= Problem to work on =
Using the data below, find how many lines include the word "quote" and report that figure alone.
┌────────
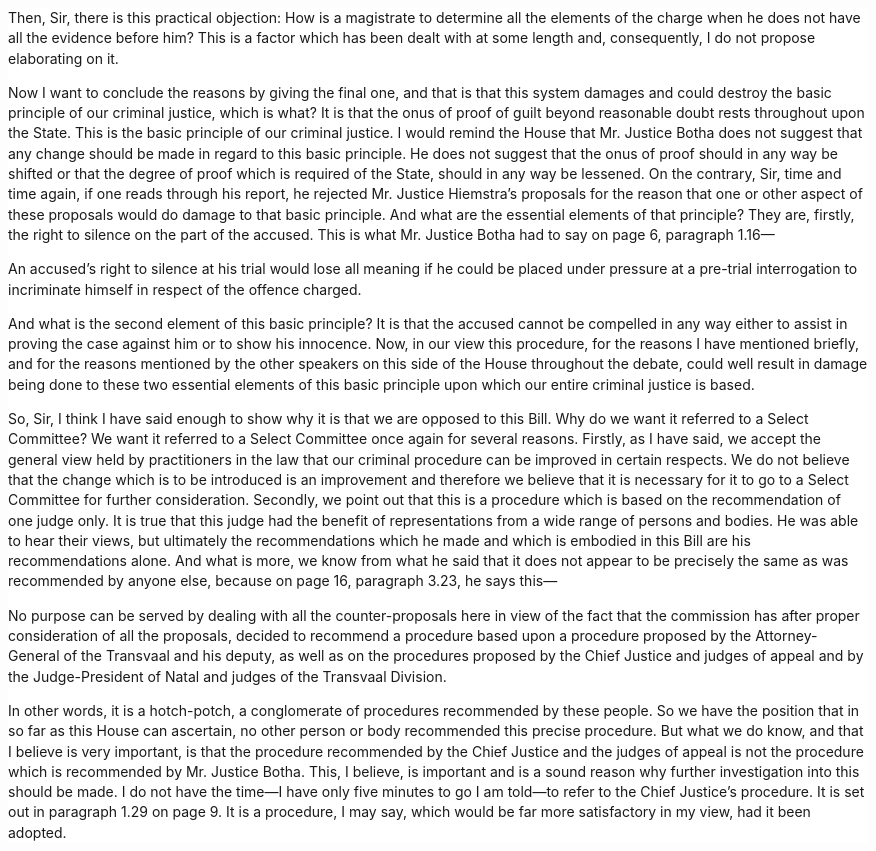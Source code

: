 <p>Then, Sir, there is this practical objection: How is a magistrate to determine all the elements of the charge when he does not have all the evidence before him&#x003F; This is a factor which has been dealt with at some length and, consequently, I do not propose elaborating on it.</p>

<p>Now I want to conclude the reasons by giving the final one, and that is that this system damages and could destroy the basic principle of our criminal justice, which is what&#x003F; It is that the onus of proof of guilt beyond reasonable doubt rests throughout upon the State. This is the basic principle of our criminal justice. I would remind the House that Mr. Justice Botha does not suggest that any change should be made in regard to this basic principle. He does not suggest that the onus of proof should in any way be shifted or that the degree of proof which is required of the State, should in any way be lessened. On the contrary, Sir, time and time again, if one reads through his report, he rejected Mr. Justice Hiemstra&#x2019;s proposals for the reason that one or other aspect of these proposals would do damage to that basic principle. And what are the essential elements of that principle&#x003F; They are, firstly, the right to silence on the part of the accused. This is what Mr. Justice Botha had to say on page 6, paragraph 1.16&#x2014;</p>

<block name="quote">An accused&#x2019;s right to silence at his trial would lose all meaning if he could be placed under pressure at a pre-trial interrogation to incriminate himself in respect of the offence charged.</block>

<p>And what is the second element of this basic principle&#x003F; It is that the accused cannot be compelled in any way either to assist in proving the case against him or to show his innocence. Now, in our view this procedure, for the reasons I have mentioned briefly, and for the reasons mentioned by the other speakers on this side of the House throughout the debate, could well result in damage being done to these two essential elements of this basic principle upon which our entire criminal justice is based.</p>

<p>So, Sir, I think I have said enough to show why it is that we are opposed to this Bill. Why do we want it referred to a Select Committee&#x003F; We want it referred to a Select Committee once again for several reasons. Firstly, as I have said, we accept the general view held by practitioners in the law that our criminal procedure can be improved in certain respects. We do not believe that the change which is to be introduced is an improvement and therefore we believe that it is necessary for it to go to a Select Committee for further consideration. Secondly, we point out that this is a procedure which is based on the recommendation of one judge only. It is true that this judge had the benefit of representations from a wide range of persons and bodies. He was able to hear their views, but ultimately the recommendations which he made and which is embodied in this Bill are his recommendations alone. And what is more, we know from what he said that it does not appear to be precisely the same as was recommended by anyone else, because on page 16, paragraph 3.23, he says this&#x2014;</p>

<block name="quote">No purpose can be served by dealing with all the counter-proposals here in view of the fact that the commission has after proper consideration of all the proposals, decided to recommend a procedure based upon a procedure proposed by the Attorney-General of the Transvaal and his deputy, as well as on the procedures proposed by the Chief Justice and judges of appeal and by the Judge-President of Natal and judges of the Transvaal Division.</block>

<p>In other words, it is a hotch-potch, a conglomerate of procedures recommended by <span class="col_4701-4702" refersTo="page_0904"/>these people. So we have the position that in so far as this House can ascertain, no other person or body recommended this precise procedure. But what we do know, and that I believe is very important, is that the procedure recommended by the Chief Justice and the judges of appeal is not the procedure which is recommended by Mr. Justice Botha. This, I believe, is important and is a sound reason why further investigation into this should be made. I do not have the time&#x2014;I have only five minutes to go I am told&#x2014;to refer to the Chief Justice&#x2019;s procedure. It is set out in paragraph 1.29 on page 9. It is a procedure, I may say, which would be far more satisfactory in my view, had it been adopted.</p>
└────────
= Output for this task =
2